From the entries below, please output exactly the lines starting at the one containing "For $n= 43$, the" and ending at the one containing "So some methods", both included.
(Beginning of SUPPLIED INFORMATION)
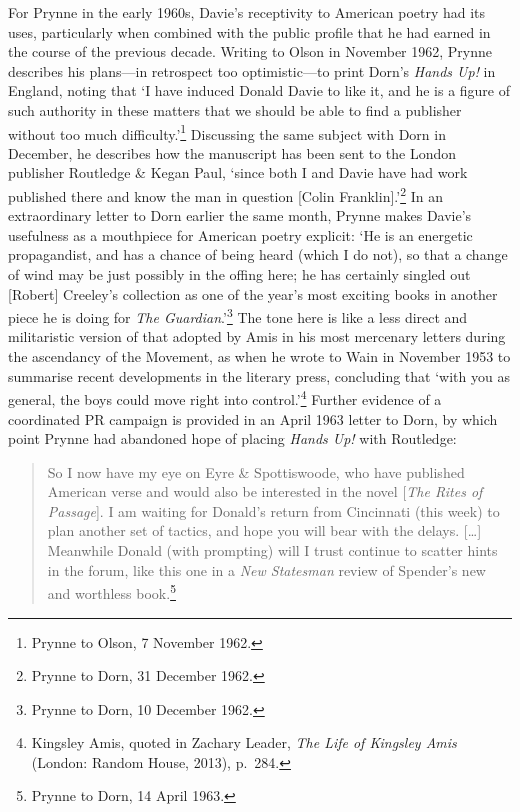 \documentclass[]{article}
\begin{document}
For Prynne in the early 1960s, Davie’s receptivity to American poetry
had its uses, particularly when combined with the public profile that he
had earned in the course of the previous decade. Writing to Olson in
November 1962, Prynne describes his plans—in retrospect too
optimistic—to print Dorn’s \emph{Hands Up!} in England, noting that ‘I
have induced Donald Davie to like it, and he is a figure of such
authority in these matters that we should be able to find a publisher
without too much difficulty.’\footnote{Prynne to Olson, 7 November 1962.}
Discussing the same subject with Dorn in December, he describes how the
manuscript has been sent to the London publisher Routledge \& Kegan
Paul, ‘since both I and Davie have had work published there and know the
man in question {[}Colin Franklin{]}.’\footnote{Prynne to Dorn, 31
  December 1962.} In an extraordinary letter to Dorn earlier the same
month, Prynne makes Davie’s usefulness as a mouthpiece for American
poetry explicit: ‘He is an energetic propagandist, and has a chance of
being heard (which I do not), so that a change of wind may be just
possibly in the offing here; he has certainly singled out {[}Robert{]}
Creeley’s collection as one of the year’s most exciting books in another
piece he is doing for \emph{The Guardian}.’\footnote{Prynne to Dorn, 10
  December 1962.} The tone here is like a less direct and militaristic
version of that adopted by Amis in his most mercenary letters during the
ascendancy of the Movement, as when he wrote to Wain in November 1953 to
summarise recent developments in the literary press, concluding that
‘with you as general, the boys could move right into control.’\footnote{Kingsley
  Amis, quoted in Zachary Leader, \emph{The Life of Kingsley Amis}
  (London: Random House, 2013), p.~284.} Further evidence of a
coordinated PR campaign is provided in an April 1963 letter to Dorn, by
which point Prynne had abandoned hope of placing \emph{Hands Up!} with
Routledge:

\begin{quote}
\singlespacing So I now have my eye on Eyre \& Spottiswoode, who have
published American verse and would also be interested in the novel
{[}\emph{The Rites of Passage}{]}. I am waiting for Donald’s return from
Cincinnati (this week) to plan another set of tactics, and hope you will
bear with the delays. {[}\ldots{}{]} Meanwhile Donald (with prompting)
will I trust continue to scatter hints in the forum, like this one in a
\emph{New Statesman} review of Spender’s new and worthless
book.\footnote{Prynne to Dorn, 14 April 1963.}
\end{quote}
\end{document}
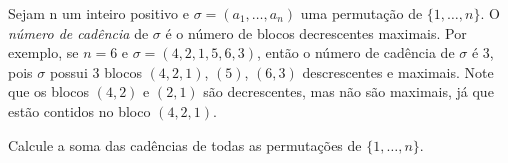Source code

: Sejam n um inteiro positivo e $\sigma = (a_1, \dots, a_n)$ uma permutação de $\{1, \dots, n\}$. O \textit{número
de cadência} de $\sigma$ é o número de blocos decrescentes maximais. Por exemplo, se $n = 6$ e
$\sigma = (4, 2, 1, 5, 6, 3)$, então o número de cadência de $\sigma$ é $3$, pois $\sigma$ possui $3$ blocos $(4, 2, 1)$, $(5)$,
$(6, 3)$ descrescentes e maximais. Note que os blocos $(4, 2)$ e $(2, 1)$ são decrescentes, mas não
são maximais, já que estão contidos no bloco $(4, 2, 1)$.

Calcule a soma das cadências de todas as permutações de $\{1, \dots, n\}$.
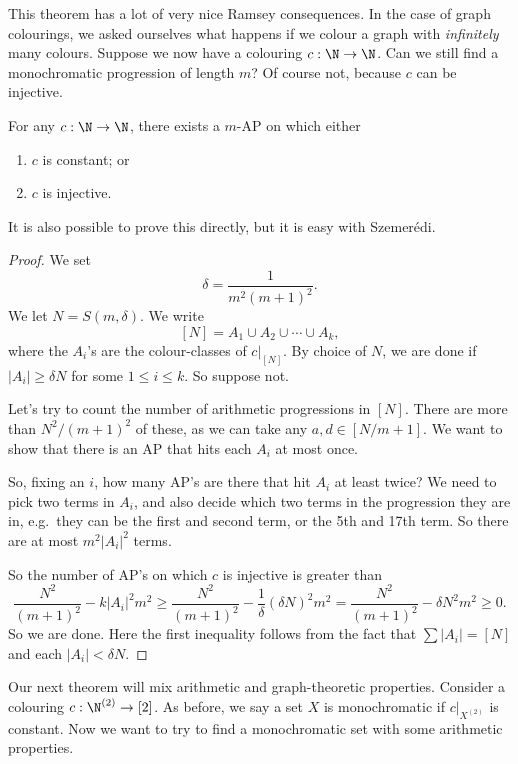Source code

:\documentclass[a4paper]{article}
\begin{document}
This theorem has a lot of very nice Ramsey consequences. In the case of graph colourings, we asked ourselves what happens if we colour a graph with \emph{infinitely} many colours. Suppose we now have a colouring $c: \N \to \N$. Can we still find a monochromatic progression of length $m$? Of course not, because $c$ can be injective.

\begin{thm}
  For any $c: \N \to \N$, there exists a $m$-AP on which either
  \begin{enumerate}
    \item $c$ is constant; or
    \item $c$ is injective.
  \end{enumerate}
\end{thm}
It is also possible to prove this directly, but it is easy with Szemer\'edi.

\begin{proof}
  We set
  \[
    \delta = \frac{1}{m^2(m + 1)^2}.
  \]
  We let $N = S(m, \delta)$. We write
  \[
    [N] = A_1 \cup A_2 \cup \cdots \cup A_k,
  \]
  where the $A_i$'s are the colour-classes of $c|_{[N]}$. By choice of $N$, we are done if $|A_i| \geq \delta N$ for some $1 \leq i \leq k$. So suppose not.

  Let's try to count the number of arithmetic progressions in $[N]$. There are more than $N^2/(m + 1)^2$ of these, as we can take any $a, d \in [N/m + 1]$. We want to show that there is an AP that hits each $A_i$ at most once.

  So, fixing an $i$, how many AP's are there that hit $A_i$ at least twice? We need to pick two terms in $A_i$, and also decide which two terms in the progression they are in, e.g.\ they can be the first and second term, or the 5th and 17th term. So there are at most $m^2 |A_i|^2$ terms.

  So the number of AP's on which $c$ is injective is greater than
  \[
    \frac{N^2}{(m + 1)^2} - k |A_i|^2 m^2 \geq \frac{N^2}{(m + 1)^2} - \frac{1}{\delta} (\delta N)^2 m^2 = \frac{N^2}{(m + 1)^2} - \delta N^2 m^2 \geq 0.
  \]
  So we are done. Here the first inequality follows from the fact that $\sum |A_i| = [N]$ and each $|A_i| < \delta N$.
\end{proof}

Our next theorem will mix arithmetic and graph-theoretic properties. Consider a colouring $c: \N^{(2)} \to [2]$. As before, we say a set $X$ is monochromatic if $c|_{X^{(2)}}$ is constant. Now we want to try to find a monochromatic set with some arithmetic properties.
\end{document}
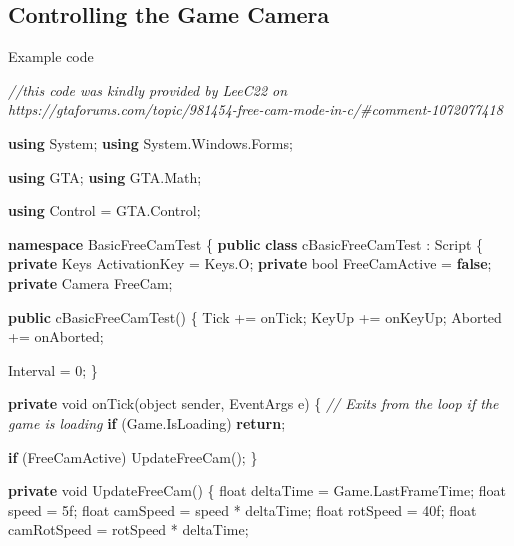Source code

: \documentclass[
  openany]{book}
\newenvironment{Shaded}{\begin{snugshade}}{\end{snugshade}}
\newcommand{\CommentTok}[1]{\textcolor[rgb]{0.56,0.35,0.01}{\textit{#1}}}
\newcommand{\DataTypeTok}[1]{\textcolor[rgb]{0.13,0.29,0.53}{#1}}
\newcommand{\DecValTok}[1]{\textcolor[rgb]{0.00,0.00,0.81}{#1}}
\newcommand{\FunctionTok}[1]{\textcolor[rgb]{0.00,0.00,0.00}{#1}}
\newcommand{\KeywordTok}[1]{\textcolor[rgb]{0.13,0.29,0.53}{\textbf{#1}}}
\newcommand{\NormalTok}[1]{#1}
\begin{document}
\hypertarget{controlling-the-game-camera}{%
\subsection*{Controlling the Game Camera}\label{controlling-the-game-camera}}

Example code

\begin{Shaded}
\begin{Highlighting}[]
\CommentTok{//this code was kindly provided by LeeC22 on https://gtaforums.com/topic/981454-free-cam-mode-in-c/#comment-1072077418}

\KeywordTok{using}\NormalTok{ System;}
\KeywordTok{using}\NormalTok{ System.}\FunctionTok{Windows}\NormalTok{.}\FunctionTok{Forms}\NormalTok{;}

\KeywordTok{using}\NormalTok{ GTA;}
\KeywordTok{using}\NormalTok{ GTA.}\FunctionTok{Math}\NormalTok{;}

\KeywordTok{using}\NormalTok{ Control = GTA.}\FunctionTok{Control}\NormalTok{;}

\KeywordTok{namespace}\NormalTok{ BasicFreeCamTest}
\NormalTok{\{}
    \KeywordTok{public} \KeywordTok{class}\NormalTok{ cBasicFreeCamTest : Script}
\NormalTok{    \{}
        \KeywordTok{private}\NormalTok{ Keys ActivationKey = Keys.}\FunctionTok{O}\NormalTok{;}
        \KeywordTok{private} \DataTypeTok{bool}\NormalTok{ FreeCamActive = }\KeywordTok{false}\NormalTok{;}
        \KeywordTok{private}\NormalTok{ Camera FreeCam;}

        \KeywordTok{public} \FunctionTok{cBasicFreeCamTest}\NormalTok{()}
\NormalTok{        \{}
\NormalTok{            Tick += onTick;}
\NormalTok{            KeyUp += onKeyUp;}
\NormalTok{            Aborted += onAborted;}

\NormalTok{            Interval = }\DecValTok{0}\NormalTok{;}
\NormalTok{        \}}

        \KeywordTok{private} \DataTypeTok{void} \FunctionTok{onTick}\NormalTok{(}\DataTypeTok{object}\NormalTok{ sender, EventArgs e)}
\NormalTok{        \{}
            \CommentTok{// Exits from the loop if the game is loading}
            \KeywordTok{if}\NormalTok{ (Game.}\FunctionTok{IsLoading}\NormalTok{) }\KeywordTok{return}\NormalTok{;}

            \KeywordTok{if}\NormalTok{ (FreeCamActive) }\FunctionTok{UpdateFreeCam}\NormalTok{();}
\NormalTok{        \}}

        \KeywordTok{private} \DataTypeTok{void} \FunctionTok{UpdateFreeCam}\NormalTok{()}
\NormalTok{        \{}
            \DataTypeTok{float}\NormalTok{ deltaTime = Game.}\FunctionTok{LastFrameTime}\NormalTok{;}
            \DataTypeTok{float}\NormalTok{ speed = 5f;}
            \DataTypeTok{float}\NormalTok{ camSpeed = speed * deltaTime;}
            \DataTypeTok{float}\NormalTok{ rotSpeed = 40f;}
            \DataTypeTok{float}\NormalTok{ camRotSpeed = rotSpeed * deltaTime;}


\end{Highlighting}
\end{Shaded}
\end{document}
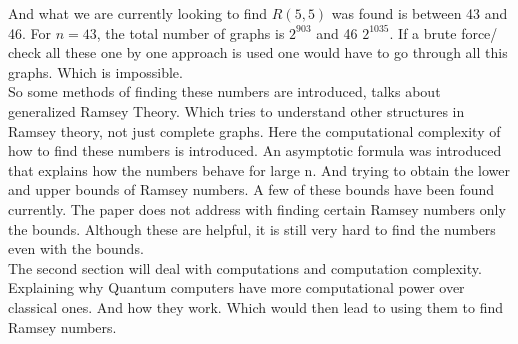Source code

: \documentclass[15pt, a4paper]{Assignment}
\begin{document}
And what we are currently looking to find $R(5,5)$ was found is between 43 and 46\cite{angeltveit2024r55le46}.
For $n= 43$, the total number of graphs is $2^{903}$ and 46 $2^{1035}$.
If a brute force/ check all these one by one approach is used one would have to go through all this graphs.
Which is impossible.\\
So some methods of finding these numbers are introduced, \cite{burr1981generalized} talks about generalized Ramsey Theory.
Which tries to understand other structures in Ramsey theory, not just complete graphs.
Here the computational complexity of how to find these numbers is introduced.
An asymptotic formula was introduced that explains how the numbers behave for large n.
And trying to obtain the lower and upper bounds of Ramsey numbers.
A few of these bounds have been found currently.
The paper does not address with finding certain Ramsey numbers only the bounds.
Although these are helpful, it is still very hard to find the numbers even with the bounds.\\
The second section will deal with computations and computation complexity.
Explaining why Quantum computers have more computational power over classical ones.
And how they work.	
Which would then lead to using them to find Ramsey numbers.
\end{document}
(End of SUPPLIED INFORMATION)
RESULT OF THIS TASK:
For $n= 43$, the total number of graphs is $2^{903}$ and 46 $2^{1035}$.
If a brute force/ check all these one by one approach is used one would have to go through all this graphs.
Which is impossible.\\
So some methods of finding these numbers are introduced, \cite{burr1981generalized} talks about generalized Ramsey Theory.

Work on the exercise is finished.